Rheingold-Institut:
Werbung auf der Couch: Mercedes und die Mieze
Alles für die Katz? Das Rheingold-Institut legt den viralen Tier-Spot von Jung von Matt für Mercedes-Benz auf die Analyse-Couch. Die Zuschauer sind amüsiert, aber auch irritiert.

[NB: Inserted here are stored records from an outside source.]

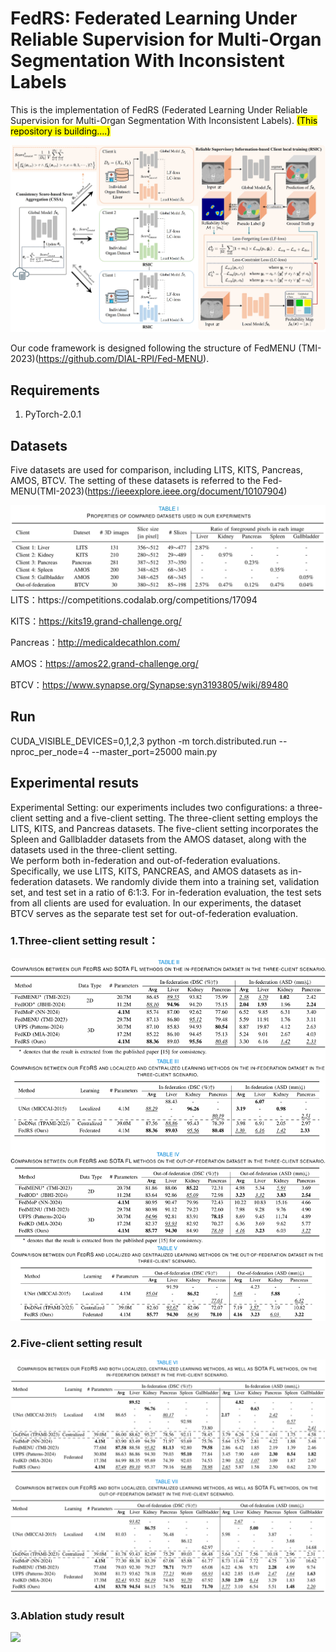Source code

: # FedRS: Federated Learning Under Reliable Supervision for Multi-Organ Segmentation With Inconsistent Labels

This is the implementation of FedRS (Federated Learning Under Reliable Supervision for Multi-Organ Segmentation With Inconsistent Labels). <mark>(This repository is building....)</mark>

<img src="/images/method.jpg">  

Our code framework is designed following the structure of FedMENU (TMI-2023)(https://github.com/DIAL-RPI/Fed-MENU).

## Requirements

1. PyTorch-2.0.1

## Datasets
Five datasets are used for comparison, including LITS, KITS, Pancreas, AMOS, BTCV.
The setting of these datasets is referred to the Fed-MENU(TMI-2023)(https://ieeexplore.ieee.org/document/10107904)  

<img src="/images/dataset.jpeg">
LITS：https://competitions.codalab.org/competitions/17094  


KITS：https://kits19.grand-challenge.org/  

Pancreas：http://medicaldecathlon.com/  

AMOS：https://amos22.grand-challenge.org/  

BTCV：https://www.synapse.org/Synapse:syn3193805/wiki/89480  
## Run 

CUDA_VISIBLE_DEVICES=0,1,2,3 python -m torch.distributed.run --nproc_per_node=4 --master_port=25000 main.py

## Experimental resuts
Experimental Setting: our experiments includes two configurations: a three-client setting and a five-client setting. The three-client setting employs the LITS, KITS, and Pancreas datasets. The five-client setting incorporates the Spleen and Gallbladder datasets from the AMOS dataset, along with the datasets used in the three-client setting.     
We perform both in-federation and out-of-federation evaluations. Specifically, we use LITS, KITS, PANCREAS, and AMOS datasets as in-federation datasets. We randomly divide them into a training set, validation set, and test set in a ratio of 6:1:3. For in-federation evaluation, the test sets from all clients are used for evaluation. In our experiments, the dataset BTCV serves as the separate test set for out-of-federation evaluation.

### 1.Three-client setting result：
<img src="/images/result1.png">  


### 2.Five-client setting result
<img src="/images/result2.png">  


### 3.Ablation study result
<img src="/images/ablation_study.jpg">  

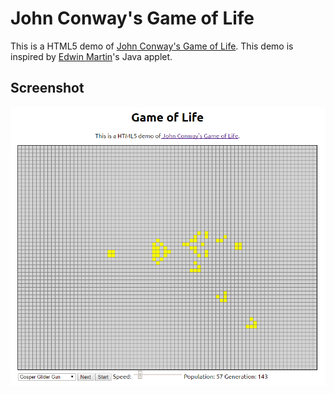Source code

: # John Conway's Game of Life

This is a HTML5 demo of [John Conway's Game of Life](https://en.wikipedia.org/wiki/Conway%27s_Game_of_Life).
This demo is inspired by [Edwin Martin](http://www.bitstorm.org/gameoflife/)'s Java applet.

## Screenshot
![screenshot](screenshot.png)
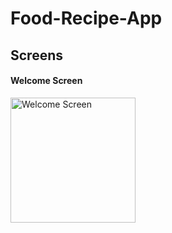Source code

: # Food-Recipe-App

## Screens

#### Welcome Screen

<img src="https://github.com/user-attachments/assets/80961cde-7f3e-4e92-9533-759d121cda90" alt="Welcome Screen" width="200" />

Das Rheingold Institut führt für den Kontakter regelmäßig tiefenpsychologische Analysen von Werbespots durch. Die Probanden werden von Diplom-Psychologen in Eins-zu-eins-Gesprächen jeweils zwei Stunden befragt. Es geht darum, unbewusste Motive und Verhaltensmuster aufzudecken, die das Handeln eines jeden Menschen mitbestimmen. Für jede Folge der Serie "Werbung auf der Couch", die seit einiger Zeit im Kontakter erscheint, legen die Marktforscher 16 Probanden auf die Psychologencouch. (Text: Sebastian Buggert)
Der Spot
Mercedes hat wieder ein Tiervideo online gestellt. Dieses Mal räkelt sich eine Katze auf der Motorhaube; ein Windhauch weht sie über das Auto. Das Tier merkt es nicht, weil kein Serienauto so aerodynamisch geschnitten ist wie der neue CLA. Zwei Jungkatzen beobachten die Szene; dazu miaut im Hintergrund das Katzenduett von Gioacchino Rossini.
Die Testergebnisse
Der Spot weckt schnell Aufmerksamkeit und Interesse der Befragten. Er ist kunstvoll inszeniert, dabei auch anrührend und lustig. Die Katze rückt sofort ins Zentrum der Handlung. Zuerst sind die Zuschauer zwar entsetzt, nach dem Motto: "O Gott, die zerkratzt den Lack!" Die Katze aber scheint sich wohlzufühlen, das Auto ist warm, gemütlich, sicher. Katze und Auto sind Geschwister im Geiste: Beide sind elegant und geschmeidig. Dann wird klar, dass das Unternehmen die Aerodynamik des Autos bewerben will. Das Auto ist so schnittig, dass es selbst die empfindlichen Sinne einer Katze überlistet.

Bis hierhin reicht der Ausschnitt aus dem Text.